Segment Open

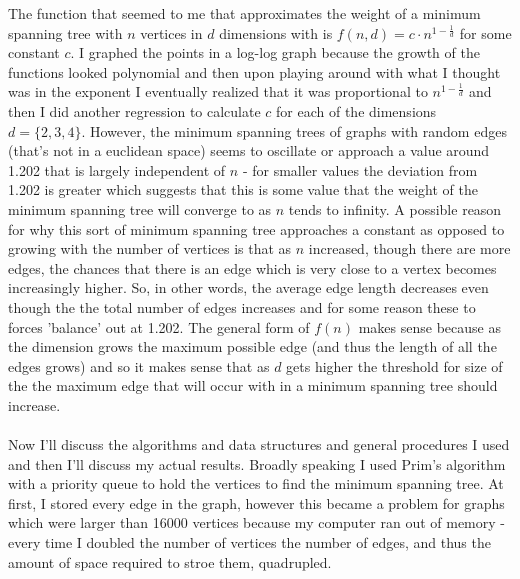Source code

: \documentclass{article}
\begin{document}
The function that seemed to me that approximates the weight of a minimum spanning tree with $n$ vertices in $d$ dimensions with is $f(n,d) = c\cdot n^{1 - \frac{1}{d}}$ for some constant $c$.  I graphed the points in a log-log graph because the growth of the functions looked polynomial and then upon playing around with what I thought was in the exponent I eventually realized that it was proportional to $n^{1-\frac{1}{d}}$ and then I did another regression to calculate $c$ for each of the dimensions $d = \{2,3,4\}$.  However, the minimum spanning trees of graphs with random edges (that's not in a euclidean space)  seems to oscillate or approach a value around 1.202 that is largely independent of $n$ - for smaller values the deviation from 1.202 is greater which suggests that this is some value that the weight of the minimum spanning tree will converge to as $n$ tends to infinity.  A possible reason for why this sort of minimum spanning tree approaches a constant as opposed to growing with the number of vertices is that as $n$ increased, though there are more edges, the chances that there is an edge which is very close to a vertex becomes increasingly higher.  So, in other words, the average edge length decreases even though the the total number of edges increases and for some reason these to forces 'balance' out at 1.202.  The general form of $f(n)$ makes sense because as the dimension grows the maximum possible edge (and thus the length of all the edges grows) and so it makes sense that as $d$ gets higher the threshold for size of the the maximum edge that will occur with in a minimum spanning tree should increase. \\\\

Now I'll discuss the algorithms and data structures and general procedures I used and then I'll discuss my actual results.  Broadly speaking I used Prim's algorithm with a priority queue to hold the vertices to find the minimum spanning tree.  At first, I stored every edge in the graph, however this became a problem for graphs which were larger than 16000 vertices because my computer ran out of memory - every time I doubled the number of vertices the number of edges, and thus the amount of space required to stroe them, quadrupled.  \\\\
\end{document}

Segment Closed

- **WHAT YOU WILL DO**
If a record holds a picture, skip the picture and write out everything else exactly.

- **RESPONSE BOX**
Source code

: \documentclass{article}
\begin{document}
The function that seemed to me that approximates the weight of a minimum spanning tree with $n$ vertices in $d$ dimensions with is $f(n,d) = c\cdot n^{1 - \frac{1}{d}}$ for some constant $c$.  I graphed the points in a log-log graph because the growth of the functions looked polynomial and then upon playing around with what I thought was in the exponent I eventually realized that it was proportional to $n^{1-\frac{1}{d}}$ and then I did another regression to calculate $c$ for each of the dimensions $d = \{2,3,4\}$.  However, the minimum spanning trees of graphs with random edges (that's not in a euclidean space)  seems to oscillate or approach a value around 1.202 that is largely independent of $n$ - for smaller values the deviation from 1.202 is greater which suggests that this is some value that the weight of the minimum spanning tree will converge to as $n$ tends to infinity.  A possible reason for why this sort of minimum spanning tree approaches a constant as opposed to growing with the number of vertices is that as $n$ increased, though there are more edges, the chances that there is an edge which is very close to a vertex becomes increasingly higher.  So, in other words, the average edge length decreases even though the the total number of edges increases and for some reason these to forces 'balance' out at 1.202.  The general form of $f(n)$ makes sense because as the dimension grows the maximum possible edge (and thus the length of all the edges grows) and so it makes sense that as $d$ gets higher the threshold for size of the the maximum edge that will occur with in a minimum spanning tree should increase. \\\\

Now I'll discuss the algorithms and data structures and general procedures I used and then I'll discuss my actual results.  Broadly speaking I used Prim's algorithm with a priority queue to hold the vertices to find the minimum spanning tree.  At first, I stored every edge in the graph, however this became a problem for graphs which were larger than 16000 vertices because my computer ran out of memory - every time I doubled the number of vertices the number of edges, and thus the amount of space required to stroe them, quadrupled.  \\\\
\end{document}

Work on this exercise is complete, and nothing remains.